Thinking back to M Ayi… and the orphanage director… and all of the nannies and foster mamas and baby-lovin’, risk-taking souls who have traveled across the ocean to hold an orphan and tell them, “you are precious.” Each one of them is a seamstress, a stitch-maker in the heart of a child. Some sew tiny seams that stay tightly held together for years and years – the seam is visible, but only just visible. Some sew bigger, messier seams that need to be re-done, or are maybe really obvious.
“We all wish him well,” she said. I can’t get that out of my head. Two little ones will be adopted today, and three more next week. I’m thankful and thrilled that this orphanage has done the brave thing and leapt into the adoption world, but I’m also reminded of how hard it is.
I’m reminded that as adoptive parents, you get the privilege of holding these stitched-over little hearts in your hands. Some of the hearts nearly fall apart and maybe they’re still just hanging together by threads – the work of mending is going to be intense and exhausting. Sometimes the seams are hard to see at first, but when you get walking – moving forward with life, suddenly a thread snaps and the work of re-mending must begin. And sometimes the stitches hold together. Sometimes they all fall out.

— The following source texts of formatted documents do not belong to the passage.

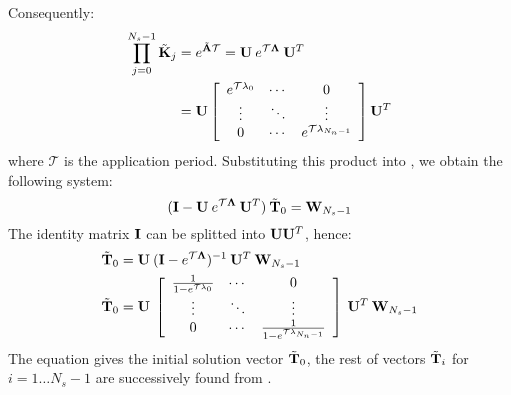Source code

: Consequently:
\begin{align*}
  \prod_{j = 0}^{N_s - 1} \tilde{\mathbf{K}}_j & = e^{\tilde{\mathbf{A}} \mathcal{T}} = \mathbf{U} \: e^{\mathcal{T} \mathbf{\Lambda}} \: \mathbf{U}^T \\
    & = \mathbf{U} \left[
      \begin{array}{ccc}
        e^{\mathcal{T} \lambda_0} & \cdots & 0 \\
        \vdots & \ddots & \vdots \\
        0 & \cdots & e^{\mathcal{T} \lambda_{N_n - 1}}
      \end{array}
    \right] \mathbf{U}^T
\end{align*}
where $\mathcal{T}$ is the application period. Substituting this product into , we obtain the following system:
\[
  (\mathbf{I} - \mathbf{U} \: e^{\mathcal{T} \mathbf{\Lambda}} \: \mathbf{U}^T) \: \tilde{\mathbf{T}}_0 = \mathbf{W}_{N_s - 1}
\]
The identity matrix $\mathbf{I}$ can be splitted into $\mathbf{U} \mathbf{U}^T$, hence:
\begin{align*}
  & \tilde{\mathbf{T}}_0 = \mathbf{U} \: (\mathbf{I} - e^{\mathcal{T} \mathbf{\Lambda}})^{-1} \: \mathbf{U}^T \: \mathbf{W}_{N_s - 1} \\
  & \tilde{\mathbf{T}}_0 = \mathbf{U} \: \left[
      \begin{array}{ccc}
        \frac{1}{1 - e^{\mathcal{T} \lambda_0}} & \cdots & 0 \\
        \vdots & \ddots & \vdots \\
        0 & \cdots & \frac{1}{1 - e^{\mathcal{T} \lambda_{N_n - 1}}}
      \end{array}
    \right] \: \mathbf{U}^T \: \mathbf{W}_{N_s - 1}
\end{align*}
The equation gives the initial solution vector $\tilde{\mathbf{T}}_0$, the rest of vectors $\tilde{\mathbf{T}}_i$ for \mbox{$i = 1 \dots N_s - 1$} are successively found from .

Sometimes it’s really hard, but we’re all seamstresses. The needle is love and the pattern is the Gospel and these little sock-like broken hearts are going to be worn by some precious, beautiful feet.

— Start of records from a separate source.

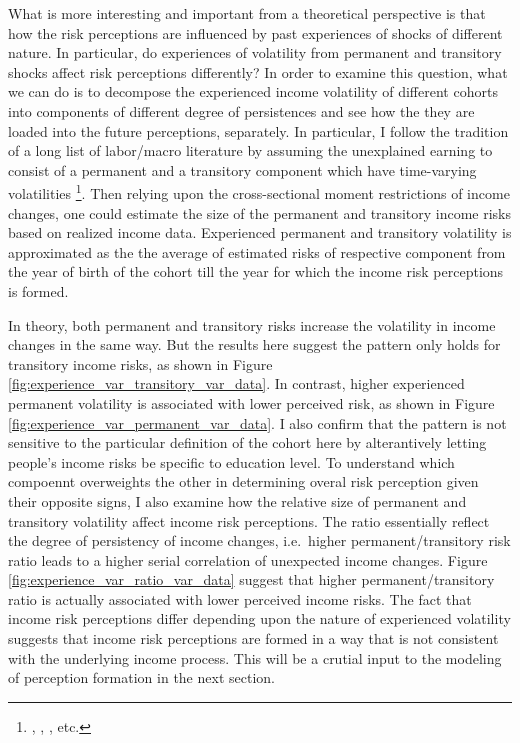 \documentclass[12pt,notitlepage,onecolumn,aps,pra]{article}
\begin{document}
What is more interesting and important from a theoretical perspective is
that how the risk perceptions are influenced by past experiences of
shocks of different nature. In particular, do experiences of volatility
from permanent and transitory shocks affect risk perceptions
differently? In order to examine this question, what we can do is to
decompose the experienced income volatility of different cohorts into
components of different degree of persistences and see how the they are
loaded into the future perceptions, separately. In particular, I follow
the tradition of a long list of labor/macro literature by assuming the
unexplained earning to consist of a permanent and a transitory component
which have time-varying volatilities
\footnote{\cite{gottschalk1994growth}, \cite{carroll1997nature}, \cite{meghir2004income}, etc.}.
Then relying upon the cross-sectional moment restrictions of income
changes, one could estimate the size of the permanent and transitory
income risks based on realized income data. Experienced permanent and
transitory volatility is approximated as the the average of estimated
risks of respective component from the year of birth of the cohort till
the year for which the income risk perceptions is formed.

In theory, both permanent and transitory risks increase the volatility
in income changes in the same way. But the results here suggest the
pattern only holds for transitory income risks, as shown in Figure
\ref{fig:experience_var_transitory_var_data}. In contrast, higher
experienced permanent volatility is associated with lower perceived
risk, as shown in Figure \ref{fig:experience_var_permanent_var_data}. I
also confirm that the pattern is not sensitive to the particular
definition of the cohort here by alterantively letting people's income
risks be specific to education level. To understand which compoennt
overweights the other in determining overal risk perception given their
opposite signs, I also examine how the relative size of permanent and
transitory volatility affect income risk perceptions. The ratio
essentially reflect the degree of persistency of income changes,
i.e.~higher permanent/transitory risk ratio leads to a higher serial
correlation of unexpected income changes. Figure
\ref{fig:experience_var_ratio_var_data} suggest that higher
permanent/transitory ratio is actually associated with lower perceived
income risks. The fact that income risk perceptions differ depending
upon the nature of experienced volatility suggests that income risk
perceptions are formed in a way that is not consistent with the
underlying income process. This will be a crutial input to the modeling
of perception formation in the next section.
\end{document}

How beautiful on the mountains are the feet of him who brings good news, who publishes peace, who brings good news of salvation, who says to Zion, “Your God reigns.” – Isaiah 52:7
You are my favorite. And you just made me cry all over this laptop.
Being able to be a seamstress, and stitching together broken little hearts with love, faith, patience, commitment, joy and tears, is the greatest privilege I have been given on this Earth. And I am so grateful for all of those who put stitches into these hearts before I got my turn. <3 thank you for this beautiful post and for all that you do.